Opinion
Petition of Low Joe for writ of habeas corpus. On demurrer to petition. Overruled.
George A. McGowan, of San Francisco, Cal., for petitioner.
John T. Williams, U.S. Atty., and Ben. F. Geis, Asst. U.S. Atty., both of San Francisco, Cal., for respondent.
DOOLING, District Judge.
Petitioner applies for admission to this country as the minor son of a resident merchant. He was denied admission on the ground that the relationship was not satisfactorily established. The chief difficulty was certain discrepancies between the testimony of the applicant and that of the alleged father as to the age and marriage of applicant's elder brother. Applicant presented a petition for a writ of habeas corpus to this court, which was denied in July of this year. Thereafter the attorney for applicant secured an order from the department to reopen the case for the purpose of presenting additional testimony.
Among other things an affidavit of the father was presented as a basis for the application to reopen the case. While the case was under consideration before the local immigration office, the father was again called as a witness and examined by the inspector, who apparently studiously avoided asking any question concerning the age and marriage of the elder son, or the discrepancies between his testimony and that of the applicant in relation thereto. Nor was the son asked any questions which would tend to throw any light upon this apparently controlling factor of the case. Needless to say, these examinations were conducted in the absence of the attorney. Nor was the attorney, although earnestly requesting it, permitted to see the applicant, so as to obtain
Page 546.
from him, if possible, an explanation of the discrepancies in question, that the same might be presented to the department in the form of a supplementary affidavit. The rules do not permit an inspection of the record by the attorney until after a denial of the right to entry, at which time, of course, the case is closed.

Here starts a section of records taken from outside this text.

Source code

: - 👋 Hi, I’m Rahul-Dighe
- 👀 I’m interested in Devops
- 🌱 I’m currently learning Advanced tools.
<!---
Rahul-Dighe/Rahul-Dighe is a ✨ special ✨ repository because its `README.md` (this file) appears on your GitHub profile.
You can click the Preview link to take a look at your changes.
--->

The local office would neither, although earnestly requested by counsel to do so, examine the applicant at the rehearing upon the points in question nor permit counsel to confer with him and obtain his affidavit. The affidavit, if obtained, may not have been convincing, but it seems to me to come under the head of 'additional evidence.' Additional evidence is quite a different thing from evidence of an additional witness. The point involved seems to me to be covered by the decision of the Court of Appeals of this Circuit in the case of Ma Shee v. White, 242 F. 868, 155 C.C.A. 456, in which the court says:
'Now, it being her right to submit such * * * further evidence, the applicant is in no position to avail herself of its benefit, unless she can communicate with her counsel, who have read the testimony contained in the record of exclusion, to the end that by affidavit or supplementary statement she may set forth the new or additional evidence upon which she may rely. To hold that a Chinese woman should herself make the showing would be absurd, and, moreover, every rule of fair procedure would indicate that the presentation of such new evidence to be considered on appeal may be by the applicant's counsel.'
Here the local office would neither themselves question the father or the son upon the important matters referred to, nor allow counsel to be present and do so, nor allow him the opportunity to see the applicant for the purpose of obtaining an affidavit or supplementary statement. The principle involved seems to me to be identical with that passed upon in the Ma Shee Case, and the demurrer to the petition will therefore be overruled.
Let the writ issue, returnable December 18, 1922, at 10 o'clock a.m.